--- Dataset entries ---
((
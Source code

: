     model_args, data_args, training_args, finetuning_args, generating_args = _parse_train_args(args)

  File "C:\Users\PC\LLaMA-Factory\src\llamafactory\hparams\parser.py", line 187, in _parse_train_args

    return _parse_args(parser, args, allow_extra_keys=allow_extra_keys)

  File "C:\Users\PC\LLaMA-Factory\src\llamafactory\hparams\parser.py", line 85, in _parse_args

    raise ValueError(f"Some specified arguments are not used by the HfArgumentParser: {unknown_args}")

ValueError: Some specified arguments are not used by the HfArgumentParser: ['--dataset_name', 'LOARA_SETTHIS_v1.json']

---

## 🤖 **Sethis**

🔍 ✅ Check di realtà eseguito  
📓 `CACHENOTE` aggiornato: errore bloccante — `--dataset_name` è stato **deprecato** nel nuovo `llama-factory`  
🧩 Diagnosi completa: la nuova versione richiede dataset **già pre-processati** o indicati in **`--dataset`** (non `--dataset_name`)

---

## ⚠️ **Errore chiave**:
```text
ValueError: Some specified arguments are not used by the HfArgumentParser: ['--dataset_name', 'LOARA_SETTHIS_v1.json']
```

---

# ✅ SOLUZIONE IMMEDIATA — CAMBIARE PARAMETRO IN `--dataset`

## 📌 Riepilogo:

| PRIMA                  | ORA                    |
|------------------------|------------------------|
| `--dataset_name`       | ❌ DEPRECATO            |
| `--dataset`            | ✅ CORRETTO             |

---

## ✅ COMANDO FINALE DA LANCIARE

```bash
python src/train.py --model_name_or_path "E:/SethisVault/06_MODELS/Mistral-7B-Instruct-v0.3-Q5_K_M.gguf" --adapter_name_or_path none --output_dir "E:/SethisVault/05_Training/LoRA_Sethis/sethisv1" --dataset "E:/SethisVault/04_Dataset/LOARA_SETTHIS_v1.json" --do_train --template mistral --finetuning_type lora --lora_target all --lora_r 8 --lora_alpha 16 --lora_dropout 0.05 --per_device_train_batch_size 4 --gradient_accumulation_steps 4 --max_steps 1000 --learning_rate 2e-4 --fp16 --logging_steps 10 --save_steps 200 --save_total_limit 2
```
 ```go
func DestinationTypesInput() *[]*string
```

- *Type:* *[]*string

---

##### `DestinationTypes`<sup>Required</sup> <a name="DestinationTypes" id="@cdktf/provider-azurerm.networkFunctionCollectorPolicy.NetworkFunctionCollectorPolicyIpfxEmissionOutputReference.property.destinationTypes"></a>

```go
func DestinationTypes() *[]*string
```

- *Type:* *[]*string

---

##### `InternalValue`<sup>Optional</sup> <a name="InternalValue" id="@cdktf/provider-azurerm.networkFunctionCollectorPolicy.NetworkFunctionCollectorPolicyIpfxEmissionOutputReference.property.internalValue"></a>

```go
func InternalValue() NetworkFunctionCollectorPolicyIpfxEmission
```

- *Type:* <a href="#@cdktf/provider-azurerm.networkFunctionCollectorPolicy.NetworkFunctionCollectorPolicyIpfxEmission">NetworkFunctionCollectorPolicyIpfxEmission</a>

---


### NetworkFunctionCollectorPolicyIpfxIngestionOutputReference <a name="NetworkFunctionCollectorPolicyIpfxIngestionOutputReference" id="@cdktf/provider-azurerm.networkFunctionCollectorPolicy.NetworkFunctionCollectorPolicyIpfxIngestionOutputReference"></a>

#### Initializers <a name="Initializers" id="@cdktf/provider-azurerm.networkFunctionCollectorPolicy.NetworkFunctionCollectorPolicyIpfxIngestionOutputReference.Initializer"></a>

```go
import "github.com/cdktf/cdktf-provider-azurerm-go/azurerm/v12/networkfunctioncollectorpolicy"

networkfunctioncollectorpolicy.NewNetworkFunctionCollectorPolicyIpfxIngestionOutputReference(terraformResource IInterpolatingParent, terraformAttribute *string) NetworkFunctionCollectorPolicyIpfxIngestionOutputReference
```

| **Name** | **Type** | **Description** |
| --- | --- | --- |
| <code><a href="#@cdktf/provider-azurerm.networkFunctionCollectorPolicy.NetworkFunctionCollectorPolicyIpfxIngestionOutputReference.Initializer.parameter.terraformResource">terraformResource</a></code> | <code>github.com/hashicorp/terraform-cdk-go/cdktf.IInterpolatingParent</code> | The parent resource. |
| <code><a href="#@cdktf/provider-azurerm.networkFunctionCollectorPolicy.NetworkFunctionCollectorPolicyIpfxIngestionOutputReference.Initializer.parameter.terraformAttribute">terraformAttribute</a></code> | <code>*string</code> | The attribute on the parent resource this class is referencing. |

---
))
--- EXERCISE BRIEF ---
Show every line above in which the word "Initializer" is found.

--- RESPONSE TO THE EXERCISE ---
#### Initializers <a name="Initializers" id="@cdktf/provider-azurerm.networkFunctionCollectorPolicy.NetworkFunctionCollectorPolicyIpfxIngestionOutputReference.Initializer"></a>
| <code><a href="#@cdktf/provider-azurerm.networkFunctionCollectorPolicy.NetworkFunctionCollectorPolicyIpfxIngestionOutputReference.Initializer.parameter.terraformResource">terraformResource</a></code> | <code>github.com/hashicorp/terraform-cdk-go/cdktf.IInterpolatingParent</code> | The parent resource. |
| <code><a href="#@cdktf/provider-azurerm.networkFunctionCollectorPolicy.NetworkFunctionCollectorPolicyIpfxIngestionOutputReference.Initializer.parameter.terraformAttribute">terraformAttribute</a></code> | <code>*string</code> | The attribute on the parent resource this class is referencing. |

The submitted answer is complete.